The message is more precise: artificial intelligence can form part of a patent-eligible invention, but the applicant must show that the invention is not merely the use of a known tool to analyse information in a new medical field. A clear technological story is required: what was the technological problem, what is the technological solution, and how does the patent reflect that solution?
This approach is also consistent with the general direction of the U.S. Patent and Trademark Office’s guidance on the eligibility of AI-related inventions, which emphasises the need to examine whether the invention is integrated into a practical application and whether the claim limitations add more than a general instruction to apply an abstract idea using a computer or artificial intelligence.
Dental Monitoring v.
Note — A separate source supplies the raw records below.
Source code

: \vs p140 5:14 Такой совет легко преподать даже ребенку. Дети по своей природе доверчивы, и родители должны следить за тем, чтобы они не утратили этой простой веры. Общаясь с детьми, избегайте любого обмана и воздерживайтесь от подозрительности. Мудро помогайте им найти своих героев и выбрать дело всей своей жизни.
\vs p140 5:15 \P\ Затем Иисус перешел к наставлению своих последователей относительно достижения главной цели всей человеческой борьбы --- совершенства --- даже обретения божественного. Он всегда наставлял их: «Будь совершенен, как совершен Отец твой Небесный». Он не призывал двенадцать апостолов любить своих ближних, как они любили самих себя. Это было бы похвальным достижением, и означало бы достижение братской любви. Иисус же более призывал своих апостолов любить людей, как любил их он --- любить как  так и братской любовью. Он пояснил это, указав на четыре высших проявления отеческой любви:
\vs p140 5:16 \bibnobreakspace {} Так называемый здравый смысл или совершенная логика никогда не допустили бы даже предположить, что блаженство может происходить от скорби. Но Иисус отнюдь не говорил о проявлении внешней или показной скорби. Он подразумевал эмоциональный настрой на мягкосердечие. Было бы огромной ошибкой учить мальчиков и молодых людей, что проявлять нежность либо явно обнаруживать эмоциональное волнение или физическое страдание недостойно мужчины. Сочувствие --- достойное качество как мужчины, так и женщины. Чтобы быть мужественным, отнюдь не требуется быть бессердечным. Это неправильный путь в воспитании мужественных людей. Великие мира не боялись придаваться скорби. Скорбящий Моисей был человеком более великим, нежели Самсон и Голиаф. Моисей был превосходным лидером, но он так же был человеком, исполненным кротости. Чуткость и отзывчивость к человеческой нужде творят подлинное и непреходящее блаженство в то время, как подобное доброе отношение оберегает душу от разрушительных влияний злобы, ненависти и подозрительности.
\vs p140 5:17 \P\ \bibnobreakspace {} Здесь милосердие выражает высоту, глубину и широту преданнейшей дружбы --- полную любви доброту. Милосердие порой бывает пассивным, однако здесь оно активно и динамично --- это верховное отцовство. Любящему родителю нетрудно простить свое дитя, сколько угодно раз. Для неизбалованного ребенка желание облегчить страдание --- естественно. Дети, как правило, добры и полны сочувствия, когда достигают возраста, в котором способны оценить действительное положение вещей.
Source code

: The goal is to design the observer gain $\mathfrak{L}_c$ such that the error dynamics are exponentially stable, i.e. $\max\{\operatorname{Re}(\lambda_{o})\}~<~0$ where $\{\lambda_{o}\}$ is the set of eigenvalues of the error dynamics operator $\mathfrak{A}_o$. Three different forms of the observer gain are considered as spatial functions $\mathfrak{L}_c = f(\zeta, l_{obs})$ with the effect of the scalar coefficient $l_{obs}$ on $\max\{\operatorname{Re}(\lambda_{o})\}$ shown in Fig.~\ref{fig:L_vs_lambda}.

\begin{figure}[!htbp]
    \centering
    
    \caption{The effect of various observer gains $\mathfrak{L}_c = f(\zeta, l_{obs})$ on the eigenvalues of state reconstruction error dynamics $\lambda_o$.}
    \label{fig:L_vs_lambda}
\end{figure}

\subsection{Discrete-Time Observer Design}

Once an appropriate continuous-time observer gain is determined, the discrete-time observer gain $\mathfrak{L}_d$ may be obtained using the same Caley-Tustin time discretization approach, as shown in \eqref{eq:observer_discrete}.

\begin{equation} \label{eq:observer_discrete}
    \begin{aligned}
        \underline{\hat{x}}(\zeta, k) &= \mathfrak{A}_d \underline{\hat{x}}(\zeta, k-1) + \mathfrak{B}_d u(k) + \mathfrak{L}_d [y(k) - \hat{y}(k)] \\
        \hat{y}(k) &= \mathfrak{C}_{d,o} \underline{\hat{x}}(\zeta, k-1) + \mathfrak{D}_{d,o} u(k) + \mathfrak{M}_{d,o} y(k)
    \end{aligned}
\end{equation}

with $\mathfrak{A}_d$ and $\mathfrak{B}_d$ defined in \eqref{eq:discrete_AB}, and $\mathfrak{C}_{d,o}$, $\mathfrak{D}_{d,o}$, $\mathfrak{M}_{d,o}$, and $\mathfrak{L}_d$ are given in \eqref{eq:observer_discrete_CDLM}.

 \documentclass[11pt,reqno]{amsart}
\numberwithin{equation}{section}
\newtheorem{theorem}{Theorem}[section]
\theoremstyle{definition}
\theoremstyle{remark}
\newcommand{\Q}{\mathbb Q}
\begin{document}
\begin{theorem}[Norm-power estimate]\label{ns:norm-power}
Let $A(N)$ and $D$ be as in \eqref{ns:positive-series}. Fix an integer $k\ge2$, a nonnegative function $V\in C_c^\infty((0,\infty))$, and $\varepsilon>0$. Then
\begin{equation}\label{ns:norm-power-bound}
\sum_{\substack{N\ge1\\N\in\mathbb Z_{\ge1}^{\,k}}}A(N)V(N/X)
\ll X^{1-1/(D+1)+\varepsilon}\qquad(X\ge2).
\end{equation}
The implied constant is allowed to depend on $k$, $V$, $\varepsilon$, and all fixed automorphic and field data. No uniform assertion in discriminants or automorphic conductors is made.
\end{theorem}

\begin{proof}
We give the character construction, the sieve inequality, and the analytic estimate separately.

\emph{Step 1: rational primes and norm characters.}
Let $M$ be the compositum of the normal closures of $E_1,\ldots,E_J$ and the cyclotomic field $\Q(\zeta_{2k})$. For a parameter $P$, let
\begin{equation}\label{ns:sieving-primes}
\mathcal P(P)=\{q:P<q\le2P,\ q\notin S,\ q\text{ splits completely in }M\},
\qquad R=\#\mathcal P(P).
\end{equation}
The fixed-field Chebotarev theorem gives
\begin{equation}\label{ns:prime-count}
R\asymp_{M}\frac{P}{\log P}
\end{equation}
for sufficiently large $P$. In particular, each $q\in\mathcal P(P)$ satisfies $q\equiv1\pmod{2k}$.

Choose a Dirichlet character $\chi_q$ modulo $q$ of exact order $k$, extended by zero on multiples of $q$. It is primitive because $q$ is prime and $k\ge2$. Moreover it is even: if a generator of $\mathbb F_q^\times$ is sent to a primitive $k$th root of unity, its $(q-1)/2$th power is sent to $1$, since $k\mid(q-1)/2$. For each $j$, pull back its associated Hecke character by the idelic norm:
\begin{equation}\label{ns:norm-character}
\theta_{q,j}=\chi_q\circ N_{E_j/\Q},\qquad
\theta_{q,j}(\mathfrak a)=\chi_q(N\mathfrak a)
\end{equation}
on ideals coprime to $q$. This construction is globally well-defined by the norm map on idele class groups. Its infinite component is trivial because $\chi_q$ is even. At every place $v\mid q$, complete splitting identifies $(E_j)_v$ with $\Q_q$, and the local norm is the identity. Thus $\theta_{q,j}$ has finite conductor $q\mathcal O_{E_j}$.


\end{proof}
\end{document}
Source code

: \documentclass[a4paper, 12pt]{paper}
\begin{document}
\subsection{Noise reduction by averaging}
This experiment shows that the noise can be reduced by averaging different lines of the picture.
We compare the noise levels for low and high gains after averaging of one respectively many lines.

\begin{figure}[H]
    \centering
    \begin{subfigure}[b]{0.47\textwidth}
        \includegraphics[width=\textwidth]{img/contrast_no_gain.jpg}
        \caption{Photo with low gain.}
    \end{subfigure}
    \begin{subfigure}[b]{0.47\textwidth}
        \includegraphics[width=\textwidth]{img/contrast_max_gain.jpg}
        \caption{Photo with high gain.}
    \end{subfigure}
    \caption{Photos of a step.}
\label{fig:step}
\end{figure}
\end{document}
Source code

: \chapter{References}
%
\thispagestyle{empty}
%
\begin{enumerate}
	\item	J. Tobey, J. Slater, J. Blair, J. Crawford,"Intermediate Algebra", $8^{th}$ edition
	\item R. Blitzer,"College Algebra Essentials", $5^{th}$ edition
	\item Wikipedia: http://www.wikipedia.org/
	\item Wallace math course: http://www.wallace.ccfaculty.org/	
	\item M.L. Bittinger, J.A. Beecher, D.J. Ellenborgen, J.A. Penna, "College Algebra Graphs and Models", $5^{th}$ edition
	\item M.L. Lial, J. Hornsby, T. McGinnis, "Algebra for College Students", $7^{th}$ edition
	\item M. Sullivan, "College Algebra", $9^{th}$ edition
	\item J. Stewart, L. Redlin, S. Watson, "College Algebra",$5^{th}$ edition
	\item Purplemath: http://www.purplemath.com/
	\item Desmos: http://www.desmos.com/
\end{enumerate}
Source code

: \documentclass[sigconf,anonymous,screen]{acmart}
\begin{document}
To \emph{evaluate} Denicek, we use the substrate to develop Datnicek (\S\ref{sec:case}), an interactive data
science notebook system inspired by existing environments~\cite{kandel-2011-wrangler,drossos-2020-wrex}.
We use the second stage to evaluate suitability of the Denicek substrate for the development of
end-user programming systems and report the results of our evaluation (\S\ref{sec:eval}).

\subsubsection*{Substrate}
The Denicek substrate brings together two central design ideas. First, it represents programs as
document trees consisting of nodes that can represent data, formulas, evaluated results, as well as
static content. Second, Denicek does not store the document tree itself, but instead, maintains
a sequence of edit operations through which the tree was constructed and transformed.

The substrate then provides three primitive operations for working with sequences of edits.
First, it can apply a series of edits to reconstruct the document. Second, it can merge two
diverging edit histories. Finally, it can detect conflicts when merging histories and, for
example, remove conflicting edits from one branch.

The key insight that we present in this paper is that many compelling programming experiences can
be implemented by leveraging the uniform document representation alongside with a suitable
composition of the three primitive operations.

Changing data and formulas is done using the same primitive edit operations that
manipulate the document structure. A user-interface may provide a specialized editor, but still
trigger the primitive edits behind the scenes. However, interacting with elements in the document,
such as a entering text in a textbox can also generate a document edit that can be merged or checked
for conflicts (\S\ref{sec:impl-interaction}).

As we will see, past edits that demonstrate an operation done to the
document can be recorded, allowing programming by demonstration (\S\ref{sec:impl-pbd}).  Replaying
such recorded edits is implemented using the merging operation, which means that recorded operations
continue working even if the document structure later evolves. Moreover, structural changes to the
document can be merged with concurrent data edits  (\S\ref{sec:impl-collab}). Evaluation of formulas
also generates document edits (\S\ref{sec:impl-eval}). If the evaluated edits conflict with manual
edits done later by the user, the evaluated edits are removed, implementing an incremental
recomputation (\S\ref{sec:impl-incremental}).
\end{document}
Align is an important signal for healthcare companies using artificial intelligence. The court was not persuaded by the mere use of deep learning, even in a commercially important medical field. To protect AI inventions in healthcare, patent applicants should frame them as concrete technological solutions, not merely as the application of machine learning to medical information.
The lesson for patent applicants is clear: the closer a patent comes to a general description of collecting information, analysing it, and producing a result, the greater the Section 101 risk. The more the patent describes a detailed, measurable, and non-generic technological mechanism, the better its chances of surviving the patent eligibility analysis.